::: Data to examine

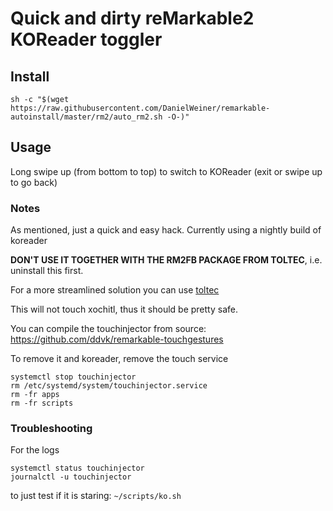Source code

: # Quick and dirty reMarkable2 KOReader toggler

## Install

```
sh -c "$(wget https://raw.githubusercontent.com/DanielWeiner/remarkable-autoinstall/master/rm2/auto_rm2.sh -O-)" 
```

## Usage
Long swipe up (from bottom to top) to switch to KOReader (exit or swipe up to go back)


### Notes

As mentioned, just a quick and easy hack. Currently using a nightly build of koreader

**DON'T USE IT TOGETHER WITH THE RM2FB PACKAGE FROM TOLTEC**, i.e. uninstall this first.


For a more streamlined solution you can use [toltec](https://github.com/toltec-dev)


This will not touch xochitl, thus it should be pretty safe.

You can compile the touchinjector from source: https://github.com/ddvk/remarkable-touchgestures

To remove it and koreader, remove the touch service
```
systemctl stop touchinjector
rm /etc/systemd/system/touchinjector.service
rm -fr apps
rm -fr scripts
```

### Troubleshooting
For the logs
```
systemctl status touchinjector
journalctl -u touchinjector
```

to just test if it is staring: `~/scripts/ko.sh`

::::::

*What the exercise asks*
Begin with the line that contains "For the logs" and end with the last line of the data. Repeat those two lines and all between them exactly.

*Response area*
For the logs
```
systemctl status touchinjector
journalctl -u touchinjector
```

to just test if it is staring: `~/scripts/ko.sh`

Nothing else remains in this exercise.